Records excerpted from a collection:

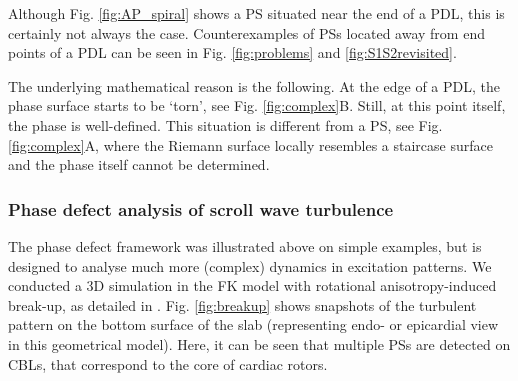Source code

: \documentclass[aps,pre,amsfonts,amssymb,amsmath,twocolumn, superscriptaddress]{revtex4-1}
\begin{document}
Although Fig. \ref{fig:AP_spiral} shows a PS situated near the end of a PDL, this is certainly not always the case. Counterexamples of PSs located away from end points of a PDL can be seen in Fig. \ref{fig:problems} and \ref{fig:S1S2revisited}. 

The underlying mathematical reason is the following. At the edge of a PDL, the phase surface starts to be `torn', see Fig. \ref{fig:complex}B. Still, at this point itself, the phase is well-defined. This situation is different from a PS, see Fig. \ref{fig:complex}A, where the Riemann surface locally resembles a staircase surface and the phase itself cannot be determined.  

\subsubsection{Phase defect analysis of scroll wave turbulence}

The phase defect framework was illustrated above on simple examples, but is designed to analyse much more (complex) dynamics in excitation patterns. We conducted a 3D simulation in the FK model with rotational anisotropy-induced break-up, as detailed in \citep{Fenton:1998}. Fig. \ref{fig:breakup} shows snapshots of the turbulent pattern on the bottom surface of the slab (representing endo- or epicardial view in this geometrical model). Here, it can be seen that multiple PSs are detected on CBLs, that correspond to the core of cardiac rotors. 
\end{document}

• PROMPT: Produce an exact copy of every line above, with the images left out.

• TASK SOLUTION:
Source code

: \documentclass[aps,pre,amsfonts,amssymb,amsmath,twocolumn, superscriptaddress]{revtex4-1}
\begin{document}
Although Fig. \ref{fig:AP_spiral} shows a PS situated near the end of a PDL, this is certainly not always the case. Counterexamples of PSs located away from end points of a PDL can be seen in Fig. \ref{fig:problems} and \ref{fig:S1S2revisited}. 

The underlying mathematical reason is the following. At the edge of a PDL, the phase surface starts to be `torn', see Fig. \ref{fig:complex}B. Still, at this point itself, the phase is well-defined. This situation is different from a PS, see Fig. \ref{fig:complex}A, where the Riemann surface locally resembles a staircase surface and the phase itself cannot be determined.  

\subsubsection{Phase defect analysis of scroll wave turbulence}

The phase defect framework was illustrated above on simple examples, but is designed to analyse much more (complex) dynamics in excitation patterns. We conducted a 3D simulation in the FK model with rotational anisotropy-induced break-up, as detailed in \citep{Fenton:1998}. Fig. \ref{fig:breakup} shows snapshots of the turbulent pattern on the bottom surface of the slab (representing endo- or epicardial view in this geometrical model). Here, it can be seen that multiple PSs are detected on CBLs, that correspond to the core of cardiac rotors. 
\end{document}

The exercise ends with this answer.